The supposed pageant of the Smiths' Company is stationed near the Cross, in the Cross-cheaping, and the armed guard around it are introduced upon the authority of an item in their accounts for 1469. The group partly seated on the ground are intended to represent the persons who drew the vehicle from station to station; three minstrels are seen in the fore-ground, one of whom has bagpipes, and beside them stands a carpenter, the propriety of whose attendance on this occasion is proved by extracts from the accounts of the Cappers' Pageant. The time of action chosen is the period when Pilate, upon the repeated charges of Caiaphas and Annas, is compelled to give up Christ for execution, and a servant bringing water in a basin is partly obscured by the pillar, upon which lies a scourge. Pilate is represented sitting upon a throne or chair of state, a licence that seemed perfectly allowable, although no specific mention of such a seat occurs in the notices gleaned from the pageant-accounts of the Smiths' Company; beside him stands his son, with sceptre and poll-axe, and beyond our Saviour are the two high priests, habited as Christian bishops; the two armed figures behind are the knights. The vanes, crest, streamer, embattlement, and carved boards for the top of the Pageant, previously noticed, are introduced in the design, and the pageant-cloth bears the appropriate symbols of the passion.

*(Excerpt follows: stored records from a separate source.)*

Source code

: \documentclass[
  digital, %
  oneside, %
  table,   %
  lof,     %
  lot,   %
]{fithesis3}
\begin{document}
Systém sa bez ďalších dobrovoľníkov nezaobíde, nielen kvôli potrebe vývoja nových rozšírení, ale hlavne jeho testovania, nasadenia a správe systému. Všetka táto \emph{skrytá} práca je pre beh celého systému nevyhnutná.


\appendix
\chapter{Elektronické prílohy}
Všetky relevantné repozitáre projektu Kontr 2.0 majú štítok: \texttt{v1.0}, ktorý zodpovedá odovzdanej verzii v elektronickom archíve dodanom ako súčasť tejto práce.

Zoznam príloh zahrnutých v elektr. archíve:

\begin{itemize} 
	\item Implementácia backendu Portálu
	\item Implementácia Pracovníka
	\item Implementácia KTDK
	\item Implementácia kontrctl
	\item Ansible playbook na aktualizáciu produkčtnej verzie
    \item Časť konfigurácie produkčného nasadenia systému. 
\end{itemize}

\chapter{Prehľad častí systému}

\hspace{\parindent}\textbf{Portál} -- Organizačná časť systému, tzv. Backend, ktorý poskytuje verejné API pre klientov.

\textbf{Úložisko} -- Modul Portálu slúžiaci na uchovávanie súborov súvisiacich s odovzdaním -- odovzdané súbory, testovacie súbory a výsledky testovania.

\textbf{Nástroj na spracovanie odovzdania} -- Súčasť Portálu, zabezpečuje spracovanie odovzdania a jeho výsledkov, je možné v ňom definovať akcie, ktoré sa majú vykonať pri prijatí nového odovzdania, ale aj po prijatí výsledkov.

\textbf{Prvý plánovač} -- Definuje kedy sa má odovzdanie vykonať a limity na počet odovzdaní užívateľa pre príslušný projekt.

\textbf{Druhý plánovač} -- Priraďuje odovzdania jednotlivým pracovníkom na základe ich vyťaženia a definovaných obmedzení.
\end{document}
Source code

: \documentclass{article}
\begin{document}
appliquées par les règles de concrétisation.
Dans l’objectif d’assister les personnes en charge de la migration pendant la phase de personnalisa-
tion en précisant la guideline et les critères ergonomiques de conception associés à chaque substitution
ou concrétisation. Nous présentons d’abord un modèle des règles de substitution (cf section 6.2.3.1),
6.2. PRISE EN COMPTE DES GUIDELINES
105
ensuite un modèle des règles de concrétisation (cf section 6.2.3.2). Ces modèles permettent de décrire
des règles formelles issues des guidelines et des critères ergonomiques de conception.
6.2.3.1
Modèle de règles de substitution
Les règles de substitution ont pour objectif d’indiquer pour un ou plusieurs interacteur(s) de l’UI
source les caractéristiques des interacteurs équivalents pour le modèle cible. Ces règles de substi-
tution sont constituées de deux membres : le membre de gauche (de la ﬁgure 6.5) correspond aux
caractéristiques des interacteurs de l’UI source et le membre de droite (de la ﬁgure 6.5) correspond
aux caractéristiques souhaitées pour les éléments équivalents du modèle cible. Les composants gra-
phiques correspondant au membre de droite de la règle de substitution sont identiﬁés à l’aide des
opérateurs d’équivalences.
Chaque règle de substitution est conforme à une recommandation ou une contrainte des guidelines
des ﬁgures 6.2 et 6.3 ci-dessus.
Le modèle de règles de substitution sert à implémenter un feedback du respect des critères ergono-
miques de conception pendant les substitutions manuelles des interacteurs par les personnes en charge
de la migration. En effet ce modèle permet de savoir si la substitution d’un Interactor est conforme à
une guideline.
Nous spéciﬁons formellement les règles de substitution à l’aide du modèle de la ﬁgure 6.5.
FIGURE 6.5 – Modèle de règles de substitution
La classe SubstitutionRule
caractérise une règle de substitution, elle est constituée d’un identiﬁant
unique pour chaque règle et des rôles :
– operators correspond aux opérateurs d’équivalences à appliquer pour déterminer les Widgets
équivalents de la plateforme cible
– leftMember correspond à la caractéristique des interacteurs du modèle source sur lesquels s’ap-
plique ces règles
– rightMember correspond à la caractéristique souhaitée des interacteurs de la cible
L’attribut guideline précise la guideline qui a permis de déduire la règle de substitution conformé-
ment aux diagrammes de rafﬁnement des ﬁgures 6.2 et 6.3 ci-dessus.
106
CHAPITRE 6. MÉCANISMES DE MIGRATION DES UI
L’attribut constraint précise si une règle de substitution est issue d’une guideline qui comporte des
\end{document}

It has been judged advisable not to introduce any representation of the moveable scaffold, in a situation which afforded such ample room for the numerous spectators, both inhabitants and strangers, who crowded to witness the performances, and the rather, because the accounts of these appendages to the pageant-vehicle are not very clear and explicit. The architectural character of the houses is derived from actual examples in Coventry, and some pains have been taken to give a general air of consistency to the costumes of the figures introduced.' pp. 22, 23.

On the CHARACTERS introduced into the Mysteries — which Mr. Sharp professes to treat for the second point of his dissertation it is scarcely necessary to say much; for this part of his subject has been most fully noticed by all previous writers on the history of the stage. As the incidents of these religious plays were not only founded on Holy Writ, but taken in series from the Old and New Testaments, the exhibition endeavoured to copy without scruple or repugnance the most awful scenes and events of our faith. In the Chester Mysteries, and doubtless in many others, the Creation, the Fall of Man, the Deluge, the events of the sacred Jewish annals, the Nativity of our Saviour, his Temptation, Passion, Resurrection, and Ascension, were selected for the pageants of the civic trades. But it is a little remarkable that all the scriptural pageants referred to in the accounts of the guilds of Coventry which Mr. Sharp has discovered were taken from the subjects of the New Testament and none from the Old. These were the Birth of Christ and Offering of the Magi; the Flight into Egypt and Murder of the Innocents; the Trial, Condemnation, and Crucifixion of Christ; his Descent into Hell, Resurrection, and Appearance to Mary Magdalen. "Domesday," or the Day of Judgment, a very favourite subject in all the Mysteries, also appears in these Coventry records among the above pageants; and at length, under the date of 1584, there appears a notice in the city annals that this year the new play of The Destruction of Jerusalem was first played. It was the work of a scholar, John Smith or Smythe of St. John's College, Oxford, who had received his first education at the free-school at Coventry; and it is evident from the names of the characters referred to in the city accounts (all that remains of the piece) that the story was copied from Josephus. Mr. Sharp might have remarked upon the natural and gradual transition, evinced in this performance, from the strictly scriptural subjects of the Mysteries to the composition of historical plays. This is a curious link in the history of our stage; and our author might have dwelt also upon the striking fact, that this play had evidently a regular chorus, copied doubtless by the "learned clerk," Master Smythe, after the Grecian model.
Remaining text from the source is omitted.